Friday, May 19, 2006

Diet and Behavior

By Dr. Baruch
The recent study on the correlation between diet and behavior in one set of identical twins, showing a dramatic increase in IQ test results and decrease in discipline problems in the twin on an additive-free diet, is only the latest in a series of similar studies. Dr Bernard Gesch, a research scientist in physiology, carried out a Home Office-backed study on inmates at a maximum security facility in Aylesbury which had dramatic results: among those inmates on a regime of dietary supplements, serious disciplinary offences (including acts of violence) dropped by 37% - once the study was concluded and the prisoners returned to their usual diets, the prison staff reported a rise in violence against them of 40%.

During his presentation to the Associate Parliamentary Food And Health Forum (FHF) regarding the Aylesbury experiment, Dr Gesch outlined nine previous studies by a number of researchers on both sides of the Atlantic drawing strong relationships between diet and behavior in prison or school situations dating from between 1976 and 2003 - not one of which was funded for follow-up. He also points out that the diet of the general population has changed dramatically over the past few decades from fresh whole foods to highly refined and processed packaged foods - it is also worth noting that our intake of animal products is drastically higher than it was before WWII, and at the same time livestock has become more exposed to chemicals (herbicides, pesticides, antibiotics, etc.) than ever before, leading to unprecedented levels of
pollution of groundwater in both Britain and America; at the same time, levels of physical activity have dropped alarmingly. Dr Gesch lists in his presentation the many deficiencies in trace elements detected in the offenders at Aylesbury.

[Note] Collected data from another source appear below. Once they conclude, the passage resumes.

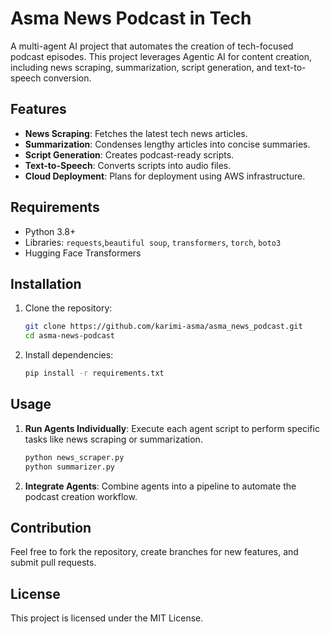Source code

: # Asma News Podcast in Tech

A multi-agent AI project that automates the creation of tech-focused podcast episodes. This project leverages Agentic AI for content creation, including news scraping, summarization, script generation, and text-to-speech conversion.

## Features

- **News Scraping**: Fetches the latest tech news articles.
- **Summarization**: Condenses lengthy articles into concise summaries.
- **Script Generation**: Creates podcast-ready scripts.
- **Text-to-Speech**: Converts scripts into audio files.
- **Cloud Deployment**: Plans for deployment using AWS infrastructure.

## Requirements

- Python 3.8+
- Libraries: `requests`,`beautiful soup`, `transformers`, `torch`, `boto3`
- Hugging Face Transformers

## Installation

1. Clone the repository:
   ```bash
   git clone https://github.com/karimi-asma/asma_news_podcast.git
   cd asma-news-podcast
   ```

2. Install dependencies:
   ```bash
   pip install -r requirements.txt
   ```

## Usage

1. **Run Agents Individually**:
   Execute each agent script to perform specific tasks like news scraping or summarization.
   ```bash
   python news_scraper.py
   python summarizer.py
   ```

2. **Integrate Agents**:
   Combine agents into a pipeline to automate the podcast creation workflow.

## Contribution

Feel free to fork the repository, create branches for new features, and submit pull requests.

## License
This project is licensed under the MIT License.

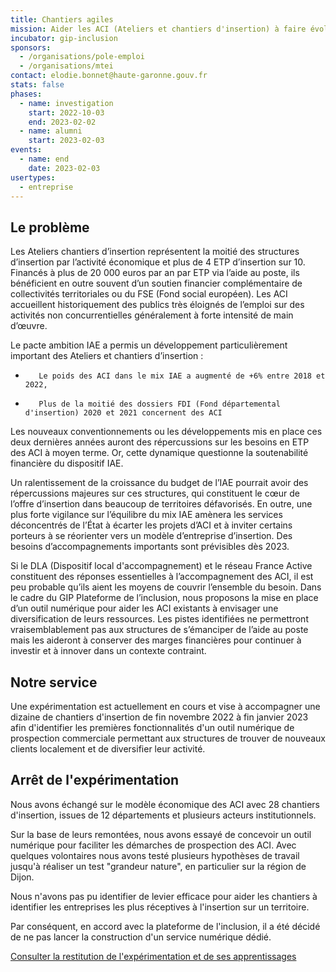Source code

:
 ```yaml
---
title: Chantiers agiles
mission: Aider les ACI (Ateliers et chantiers d'insertion) à faire évoluer leurs modèles économiques
incubator: gip-inclusion
sponsors:
  - /organisations/pole-emploi
  - /organisations/mtei
contact: elodie.bonnet@haute-garonne.gouv.fr
stats: false
phases:
  - name: investigation
    start: 2022-10-03
    end: 2023-02-02
  - name: alumni
    start: 2023-02-03
events:
  - name: end
    date: 2023-02-03
usertypes:
  - entreprise
---
```

## Le problème

Les Ateliers chantiers d’insertion représentent la moitié des structures d’insertion par l’activité économique et plus de 4 ETP d’insertion sur 10. Financés à plus de 20 000 euros par an par ETP via l’aide au poste, ils bénéficient en outre souvent d’un soutien financier complémentaire de collectivités territoriales ou du FSE (Fond social européen). Les ACI accueillent historiquement des publics très éloignés de l’emploi sur des activités non concurrentielles généralement à forte intensité de main d’œuvre.

Le pacte ambition IAE a permis un développement particulièrement important des Ateliers et chantiers d’insertion :
-        Le poids des ACI dans le mix IAE a augmenté de +6% entre 2018 et 2022,
-        Plus de la moitié des dossiers FDI (Fond départemental d'insertion) 2020 et 2021 concernent des ACI

Les nouveaux conventionnements ou les développements mis en place ces deux dernières années auront des répercussions sur les besoins en ETP des ACI à moyen terme. Or, cette dynamique questionne la soutenabilité financière du dispositif IAE.

Un ralentissement de la croissance du budget de l’IAE pourrait avoir des répercussions majeures sur ces structures, qui constituent le cœur de l’offre d’insertion dans beaucoup de territoires défavorisés. En outre, une plus forte vigilance sur l’équilibre du mix IAE amènera les services déconcentrés de l’État à écarter les projets d’ACI et à inviter certains porteurs à se réorienter vers un modèle d’entreprise d’insertion. Des besoins d’accompagnements importants sont prévisibles dès 2023. 

Si le DLA (Dispositif local d'accompagnement) et le réseau France Active constituent des réponses essentielles à l’accompagnement des ACI, il est peu probable qu’ils aient les moyens de couvrir l’ensemble du besoin. Dans le cadre du GIP Plateforme de l’inclusion, nous proposons la mise en place d’un outil numérique pour aider les ACI existants à envisager une diversification de leurs ressources. Les pistes identifiées ne permettront vraisemblablement pas aux structures de s’émanciper de l’aide au poste mais les aideront à conserver des marges financières pour continuer à investir et à innover dans un contexte contraint.

## Notre service

Une expérimentation est actuellement en cours et vise à accompagner une dizaine de chantiers d'insertion de fin novembre 2022 à fin janvier 2023 afin d'identifier les premières fonctionnalités d'un outil numérique de prospection commerciale permettant aux structures de trouver de nouveaux clients localement et de diversifier leur activité.

## Arrêt de l'expérimentation

Nous avons échangé sur le modèle économique des ACI avec 28 chantiers d'insertion, issues de 12 départements et plusieurs acteurs institutionnels.

Sur la base de leurs remontées, nous avons essayé de concevoir un outil numérique pour faciliter les démarches de prospection des ACI. Avec quelques volontaires nous avons testé plusieurs hypothèses de travail jusqu'à réaliser un test "grandeur nature", en particulier sur la région de Dijon.

Nous n'avons pas pu identifier de levier efficace pour aider les chantiers à identifier les entreprises les plus réceptives à l'insertion sur un territoire. 

Par conséquent, en accord avec la plateforme de l'inclusion, il a été décidé de ne pas lancer la construction d'un service numérique dédié.

[Consulter la restitution de l'expérimentation et de ses apprentissages](https://docs.google.com/presentation/d/1B8S3lxQJbsOKix-v_R1UKfYNRGFHIx8gK4vKqUXmEU8/edit?usp=sharing)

Dr Joseph Hibbeln5 followed Dr Gesch's presentation by pointing out that
the change in diet has resulted in dramatic changes in the ratio of
Omega fatty acids consumed by Americans, and that the intake of these
essential fatty acids is crucial to the formation of the brain. In
other words, the formation of every system and function of the body is
affected by diet, and the average western diet is not only lower in
nutritional value than it was a few decades ago, but even the
healthiest diet is lower in nutrients due to the rapid deterioration of
topsoil in the age of industrial farming. Dr Hibbeln referenced five
major studies on links between food and behavior, and added that Dr
Gesch's conclusions were in line with cross-cultural epidemiological6
and long-term studies on links between diet and behavior, and with the
known 'neurochemical mechanism(s) related to violence and impulsive

To make matters worse, heavy drug use can have an adverse impact on the
absorption and retention of nutrients, and many prisoners either have
drug problems on entering the prison system or acquire one once inside.
Further, Dr Gesch's Aylesbury study points to poor dietary choices made
by prisoners, which perhaps points to a general lack of awareness about
nutrition among prisoners (disproportionately drawn from poorer sections
of society due to a number of factors), and may indicate that the
general public is not as well educated on diet as is usually assumed.
The influence of food advertising, especially during childhood (the
crucial period for the physiological impact of nutrients), may well
play a significant role in the dietary choices made both by prisoners
and the general public.

As seen in the FHF presentation, Gesch and Hibbeln are not alone in
their conclusions. The nine studies Dr Gesch cited and the five
specific studies cited by Dr Hibbeln are only part of the growing body
of evidence since the 1970s that strongly supports a link between diet
and behavior. In 1997, The Sunday Times referenced several studies on
the correlation between low levels of zinc and anti-social behavior and
ADHD. Similarly, links between fatty acids, dyslexia, and behavioral
problems such as ADHD were found by researchers from Oxford University
and London's Imperial College School of Medicine during a study on
children with dyslexia and behavioral problems in Northern Ireland.
Prof. Ian Town of Christchurch School of Medicine and Health Sciences
in NZ is currently conducting a long-term study of the role of iron
deficiency in behavior, and, as a result of a study on the link between
diet and behavior in schoolchildren by Dr Charles Pollak7, the Scottish
Executive is rethinking its policy on school lunches. Initial research
into the effects of diet on aging show that a poor diet in early life
leads to an inability to use anti-oxidants, and so to early aging and
death in animals; further research will be undertaken to determine
whether the same holds true in humans.

Obviously, diet is not the sole cause of anti-social or criminal
behavior - there are many factors involved. But it does seem clear that
behavior, mental health, and the development of cognitive functions and
impulse control are directly and drastically modified by diet.
Given the Composition of Food’s (FSA) own survey of the bioavailable
nutrients in food compared with 70 years ago, the increased reliance on
processed and refined foods, the dramatic fall in consumption of Omega
fatty acids, and the available studies on diet and behavior, it would
be wise for those in the affluent global north to take serious stock of
dietary trends and habits - and their consequences.